As the remains of Maurice Fuller were been laid to rest on a bright Kiltomey day in 1979 we sadly realised that Abbeydorney had lost its favourite son, a kind and gentle man whose massive contribution to the community will always be remembered and acknowledged.  The son of the local schoolmaster, he developed an early social awareness which led him to do trojan work in several areas of local community life.  He believed that "the quiet way was the best" and this philosophy proved both endearing and enduring.

In his youth his main sporting activity was Tug-O-War and he pulled with local teams, winning many prizes at Sports Meetings around the county.  His love of Drama too was strong and he was part of the local group from the early '30s till his death.  In the early '60s his portrayal of the wife-pecked Mike Glavin in John B. Keane's SIVE received a marvellous reception.  He made his final stage appearance in Sean O'Casey's "The Plough and the Stars" in 1973, however, he continued in other capacities thereafter.

In a rural community of the 1930s ploughing was one of the few ways that young men could show their prowess and Abbeydorney had a strong organisation.  Maurice Fuller was secretary of this association for several years including a glorious period when we had the two greatest ploughers in Ireland, O'Mahony and Egan of Aulane bring All-Ireland titles to the parish.

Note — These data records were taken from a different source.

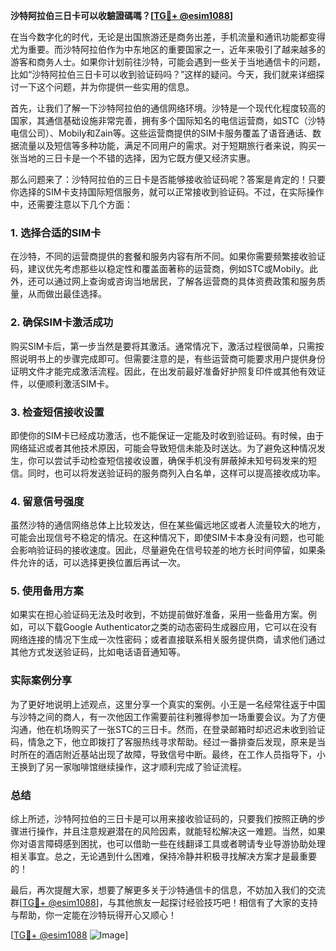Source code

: **沙特阿拉伯三日卡可以收驗證碼嗎？[[TG💪+ @esim1088](https://t.me/s/esim1088)]**

在当今数字化的时代，无论是出国旅游还是商务出差，手机流量和通讯功能都变得尤为重要。而沙特阿拉伯作为中东地区的重要国家之一，近年来吸引了越来越多的游客和商务人士。如果你计划前往沙特，可能会遇到一些关于当地通信卡的问题，比如“沙特阿拉伯三日卡可以收到验证码吗？”这样的疑问。今天，我们就来详细探讨一下这个问题，并为你提供一些实用的信息。

首先，让我们了解一下沙特阿拉伯的通信网络环境。沙特是一个现代化程度较高的国家，其通信基础设施非常完善，拥有多个国际知名的电信运营商，如STC（沙特电信公司）、Mobily和Zain等。这些运营商提供的SIM卡服务覆盖了语音通话、数据流量以及短信等多种功能，满足不同用户的需求。对于短期旅行者来说，购买一张当地的三日卡是一个不错的选择，因为它既方便又经济实惠。

那么问题来了：沙特阿拉伯的三日卡是否能够接收验证码呢？答案是肯定的！只要你选择的SIM卡支持国际短信服务，就可以正常接收到验证码。不过，在实际操作中，还需要注意以下几个方面：

### 1. **选择合适的SIM卡**
在沙特，不同的运营商提供的套餐和服务内容有所不同。如果你需要频繁接收验证码，建议优先考虑那些以稳定性和覆盖面著称的运营商，例如STC或Mobily。此外，还可以通过网上查询或咨询当地居民，了解各运营商的具体资费政策和服务质量，从而做出最佳选择。

### 2. **确保SIM卡激活成功**
购买SIM卡后，第一步当然是要将其激活。通常情况下，激活过程很简单，只需按照说明书上的步骤完成即可。但需要注意的是，有些运营商可能要求用户提供身份证明文件才能完成激活流程。因此，在出发前最好准备好护照复印件或其他有效证件，以便顺利激活SIM卡。

### 3. **检查短信接收设置**
即使你的SIM卡已经成功激活，也不能保证一定能及时收到验证码。有时候，由于网络延迟或者其他技术原因，可能会导致短信未能及时送达。为了避免这种情况发生，你可以尝试手动检查短信接收设置，确保手机没有屏蔽掉未知号码发来的短信。同时，也可以将发送验证码的服务商列入白名单，这样可以提高接收成功率。

### 4. **留意信号强度**
虽然沙特的通信网络总体上比较发达，但在某些偏远地区或者人流量较大的地方，可能会出现信号不稳定的情况。在这种情况下，即使SIM卡本身没有问题，也可能会影响验证码的接收速度。因此，尽量避免在信号较差的地方长时间停留，如果条件允许的话，可以选择更换位置后再试一次。

### 5. **使用备用方案**
如果实在担心验证码无法及时收到，不妨提前做好准备，采用一些备用方案。例如，可以下载Google Authenticator之类的动态密码生成器应用，它可以在没有网络连接的情况下生成一次性密码；或者直接联系相关服务提供商，请求他们通过其他方式发送验证码，比如电话语音通知等。

### 实际案例分享
为了更好地说明上述观点，这里分享一个真实的案例。小王是一名经常往返于中国与沙特之间的商人，有一次他因工作需要前往利雅得参加一场重要会议。为了方便沟通，他在机场购买了一张STC的三日卡。然而，在登录邮箱时却迟迟未收到验证码，情急之下，他立即拨打了客服热线寻求帮助。经过一番排查后发现，原来是当时所在的酒店附近基站出现了故障，导致信号中断。最终，在工作人员指导下，小王换到了另一家咖啡馆继续操作，这才顺利完成了验证流程。

### 总结
综上所述，沙特阿拉伯的三日卡是可以用来接收验证码的，只要我们按照正确的步骤进行操作，并且注意规避潜在的风险因素，就能轻松解决这一难题。当然，如果你对语言障碍感到困扰，也可以借助一些在线翻译工具或者聘请专业导游协助处理相关事宜。总之，无论遇到什么困难，保持冷静并积极寻找解决方案才是最重要的！

最后，再次提醒大家，想要了解更多关于沙特通信卡的信息，不妨加入我们的交流群[[TG💪+ @esim1088](https://t.me/s/esim1088)]，与其他旅友一起探讨经验技巧吧！相信有了大家的支持与帮助，你一定能在沙特玩得开心又顺心！

[[TG💪+ @esim1088](https://t.me/s/esim1088) ![Image](https://i.postimg.cc/4NQfJmqS/Snipaste-2025-05-13-00-14-12.png)]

His greatest love, however, was for the game of hurling and his contribution in this area reflects that love.  Stories still abound of Maurice carrying whole teams in his pony and trap in the 1940s, as an Austrian born painter named Adolf had deprived us of petrol.  Despite his best effort in those days, however, success was as elusive as a trout in Shannow today.  The early '50s showed promise but defeat in the 1954 County Final was the high point of that particular team. Maurice was undaunted and turning to the youth of the parish, the minor championship was captured with monotonous regularity in that decade.  This, Maurice deducted,  would automatically lead to Senior success - but after a promising opening to the '60s - emigration reared its ugly head.  Lemass had not instigated his industrial revolution and so Maurice was thwarted again.  Intermediate honours were won in 1965 and this was followed by North Kerry League victory in 1968.  This team could do it given the proper facilities and Maurice, having organised his troops, acquired a field and set about developing it.  This policy paid immediate dividends and O'Dorney reached 4 Co. Championship finals  in 1971 winning the minor and U14 but, alas, losing the senior one.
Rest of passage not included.